## [Exercise objective]
If a line below holds the word "from", count it; then say how many such lines there are and nothing else.

[Dataset entries]
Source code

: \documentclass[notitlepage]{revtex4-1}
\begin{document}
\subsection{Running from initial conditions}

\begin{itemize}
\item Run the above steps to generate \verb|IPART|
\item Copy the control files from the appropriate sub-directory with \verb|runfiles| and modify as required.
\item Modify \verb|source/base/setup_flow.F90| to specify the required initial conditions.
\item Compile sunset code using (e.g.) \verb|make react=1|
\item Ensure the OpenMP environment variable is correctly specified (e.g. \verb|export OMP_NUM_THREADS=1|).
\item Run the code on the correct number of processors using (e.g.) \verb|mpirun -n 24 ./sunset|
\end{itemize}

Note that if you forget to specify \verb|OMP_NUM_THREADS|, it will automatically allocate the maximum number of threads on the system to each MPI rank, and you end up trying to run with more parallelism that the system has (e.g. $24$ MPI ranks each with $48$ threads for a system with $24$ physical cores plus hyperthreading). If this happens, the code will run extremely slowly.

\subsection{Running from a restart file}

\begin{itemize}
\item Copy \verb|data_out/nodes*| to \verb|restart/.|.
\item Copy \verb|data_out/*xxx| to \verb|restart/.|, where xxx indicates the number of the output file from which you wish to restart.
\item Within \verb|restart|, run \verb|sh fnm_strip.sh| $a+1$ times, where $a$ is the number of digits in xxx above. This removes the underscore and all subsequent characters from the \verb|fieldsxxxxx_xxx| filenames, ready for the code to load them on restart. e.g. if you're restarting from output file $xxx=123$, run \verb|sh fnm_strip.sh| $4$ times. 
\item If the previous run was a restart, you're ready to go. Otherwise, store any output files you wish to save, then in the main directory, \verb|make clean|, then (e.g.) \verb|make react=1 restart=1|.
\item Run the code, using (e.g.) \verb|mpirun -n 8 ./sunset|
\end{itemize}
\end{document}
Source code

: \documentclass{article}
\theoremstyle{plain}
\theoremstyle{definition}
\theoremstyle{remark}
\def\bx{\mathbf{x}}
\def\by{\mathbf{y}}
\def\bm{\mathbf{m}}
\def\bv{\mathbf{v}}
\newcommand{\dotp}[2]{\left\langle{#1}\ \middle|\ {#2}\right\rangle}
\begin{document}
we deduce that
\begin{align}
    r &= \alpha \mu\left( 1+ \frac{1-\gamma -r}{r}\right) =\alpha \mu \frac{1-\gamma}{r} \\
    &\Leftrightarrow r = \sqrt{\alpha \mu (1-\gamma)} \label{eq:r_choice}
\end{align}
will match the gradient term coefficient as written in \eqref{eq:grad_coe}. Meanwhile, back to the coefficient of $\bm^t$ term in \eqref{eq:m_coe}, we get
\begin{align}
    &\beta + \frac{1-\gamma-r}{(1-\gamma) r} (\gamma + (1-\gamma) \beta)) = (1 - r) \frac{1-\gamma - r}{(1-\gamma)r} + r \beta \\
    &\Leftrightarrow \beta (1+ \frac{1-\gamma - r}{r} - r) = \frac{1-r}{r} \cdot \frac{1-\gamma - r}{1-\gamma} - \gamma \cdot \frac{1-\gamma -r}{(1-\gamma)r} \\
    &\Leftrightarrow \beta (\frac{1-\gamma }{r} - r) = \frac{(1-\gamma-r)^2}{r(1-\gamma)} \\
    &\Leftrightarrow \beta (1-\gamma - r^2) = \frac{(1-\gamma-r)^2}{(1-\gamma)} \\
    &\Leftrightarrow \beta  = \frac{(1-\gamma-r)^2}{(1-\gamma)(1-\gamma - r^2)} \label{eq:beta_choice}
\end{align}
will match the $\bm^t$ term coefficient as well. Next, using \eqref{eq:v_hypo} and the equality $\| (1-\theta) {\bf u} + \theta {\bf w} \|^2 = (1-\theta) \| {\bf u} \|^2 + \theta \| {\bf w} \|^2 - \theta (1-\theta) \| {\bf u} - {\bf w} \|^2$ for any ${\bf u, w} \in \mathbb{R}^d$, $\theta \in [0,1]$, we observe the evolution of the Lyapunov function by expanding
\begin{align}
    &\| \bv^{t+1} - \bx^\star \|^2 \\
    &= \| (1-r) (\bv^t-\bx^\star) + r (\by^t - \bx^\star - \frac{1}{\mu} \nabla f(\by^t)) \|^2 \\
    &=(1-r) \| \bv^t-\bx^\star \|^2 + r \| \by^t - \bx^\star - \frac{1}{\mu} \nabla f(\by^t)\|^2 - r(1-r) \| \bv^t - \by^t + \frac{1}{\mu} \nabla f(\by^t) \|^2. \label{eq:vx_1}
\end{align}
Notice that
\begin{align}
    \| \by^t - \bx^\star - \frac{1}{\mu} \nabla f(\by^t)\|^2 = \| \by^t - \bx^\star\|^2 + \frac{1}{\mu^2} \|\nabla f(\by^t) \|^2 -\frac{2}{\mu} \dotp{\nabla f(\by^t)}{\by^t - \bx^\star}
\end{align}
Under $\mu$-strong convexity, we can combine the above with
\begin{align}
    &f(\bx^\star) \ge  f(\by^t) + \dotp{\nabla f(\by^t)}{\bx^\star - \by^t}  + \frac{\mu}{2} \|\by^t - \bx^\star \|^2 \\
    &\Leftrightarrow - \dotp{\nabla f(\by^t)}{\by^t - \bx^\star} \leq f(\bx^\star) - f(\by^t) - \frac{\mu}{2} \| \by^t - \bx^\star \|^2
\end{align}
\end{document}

## [Answer box]
5